**EXERCISE INSTRUCTIONS:** I need the number of lines in the listing below that include the string "https", and only that number.

**DATA EXCERPTS:**
________
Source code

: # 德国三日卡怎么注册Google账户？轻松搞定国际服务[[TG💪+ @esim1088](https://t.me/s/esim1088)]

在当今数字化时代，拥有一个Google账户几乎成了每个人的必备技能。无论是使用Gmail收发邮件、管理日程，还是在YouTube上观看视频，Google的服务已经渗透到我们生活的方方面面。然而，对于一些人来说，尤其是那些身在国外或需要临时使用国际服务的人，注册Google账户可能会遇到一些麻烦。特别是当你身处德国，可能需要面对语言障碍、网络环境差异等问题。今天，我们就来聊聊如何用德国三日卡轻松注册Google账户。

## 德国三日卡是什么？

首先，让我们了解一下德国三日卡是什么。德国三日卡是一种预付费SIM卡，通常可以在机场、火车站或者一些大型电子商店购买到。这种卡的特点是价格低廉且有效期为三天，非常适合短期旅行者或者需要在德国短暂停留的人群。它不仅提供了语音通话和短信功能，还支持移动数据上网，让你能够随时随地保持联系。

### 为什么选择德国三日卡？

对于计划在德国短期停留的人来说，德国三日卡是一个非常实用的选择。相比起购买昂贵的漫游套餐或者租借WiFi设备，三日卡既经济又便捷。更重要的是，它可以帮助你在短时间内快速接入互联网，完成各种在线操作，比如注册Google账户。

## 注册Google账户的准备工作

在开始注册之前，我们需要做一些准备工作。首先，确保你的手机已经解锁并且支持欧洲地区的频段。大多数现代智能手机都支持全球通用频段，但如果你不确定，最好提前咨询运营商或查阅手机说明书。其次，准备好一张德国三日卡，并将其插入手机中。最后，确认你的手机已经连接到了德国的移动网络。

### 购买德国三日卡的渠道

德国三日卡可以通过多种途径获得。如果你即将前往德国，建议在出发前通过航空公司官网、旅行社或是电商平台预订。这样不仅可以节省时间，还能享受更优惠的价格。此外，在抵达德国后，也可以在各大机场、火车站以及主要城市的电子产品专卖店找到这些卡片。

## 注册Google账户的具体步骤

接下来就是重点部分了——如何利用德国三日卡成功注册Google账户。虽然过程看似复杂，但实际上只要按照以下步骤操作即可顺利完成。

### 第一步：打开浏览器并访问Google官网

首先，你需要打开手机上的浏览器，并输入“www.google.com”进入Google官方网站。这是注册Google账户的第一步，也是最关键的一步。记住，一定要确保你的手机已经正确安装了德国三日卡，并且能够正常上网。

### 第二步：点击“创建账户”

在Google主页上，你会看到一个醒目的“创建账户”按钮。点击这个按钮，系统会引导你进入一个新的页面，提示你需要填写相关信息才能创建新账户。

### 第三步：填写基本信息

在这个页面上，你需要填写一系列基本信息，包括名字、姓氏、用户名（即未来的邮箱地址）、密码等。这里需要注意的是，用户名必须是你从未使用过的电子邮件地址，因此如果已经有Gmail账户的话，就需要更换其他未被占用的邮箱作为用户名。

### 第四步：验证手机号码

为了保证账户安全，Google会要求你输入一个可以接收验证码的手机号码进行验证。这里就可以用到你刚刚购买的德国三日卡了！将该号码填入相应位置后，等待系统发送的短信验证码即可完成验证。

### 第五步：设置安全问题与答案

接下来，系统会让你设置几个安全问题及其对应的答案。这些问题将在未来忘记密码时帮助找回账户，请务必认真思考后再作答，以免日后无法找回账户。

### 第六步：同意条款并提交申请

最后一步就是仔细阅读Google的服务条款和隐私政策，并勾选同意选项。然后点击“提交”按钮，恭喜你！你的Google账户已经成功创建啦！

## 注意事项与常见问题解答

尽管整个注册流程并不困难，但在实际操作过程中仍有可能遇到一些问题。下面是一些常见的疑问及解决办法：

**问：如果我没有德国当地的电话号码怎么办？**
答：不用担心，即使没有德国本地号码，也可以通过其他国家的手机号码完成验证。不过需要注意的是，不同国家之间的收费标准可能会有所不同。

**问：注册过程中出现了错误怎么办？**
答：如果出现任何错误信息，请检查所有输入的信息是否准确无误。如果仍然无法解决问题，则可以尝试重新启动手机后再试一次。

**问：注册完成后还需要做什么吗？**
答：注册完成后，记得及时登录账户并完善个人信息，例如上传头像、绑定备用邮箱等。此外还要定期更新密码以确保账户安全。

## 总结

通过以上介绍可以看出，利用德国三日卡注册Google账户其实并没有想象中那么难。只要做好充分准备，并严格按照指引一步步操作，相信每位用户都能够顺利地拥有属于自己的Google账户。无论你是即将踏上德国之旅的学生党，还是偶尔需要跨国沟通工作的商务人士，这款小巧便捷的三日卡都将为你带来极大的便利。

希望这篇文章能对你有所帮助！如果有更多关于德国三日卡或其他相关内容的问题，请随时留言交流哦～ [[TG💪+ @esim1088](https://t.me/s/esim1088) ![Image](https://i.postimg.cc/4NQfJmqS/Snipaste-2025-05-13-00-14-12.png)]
________
**WRITTEN SOLUTION:** 2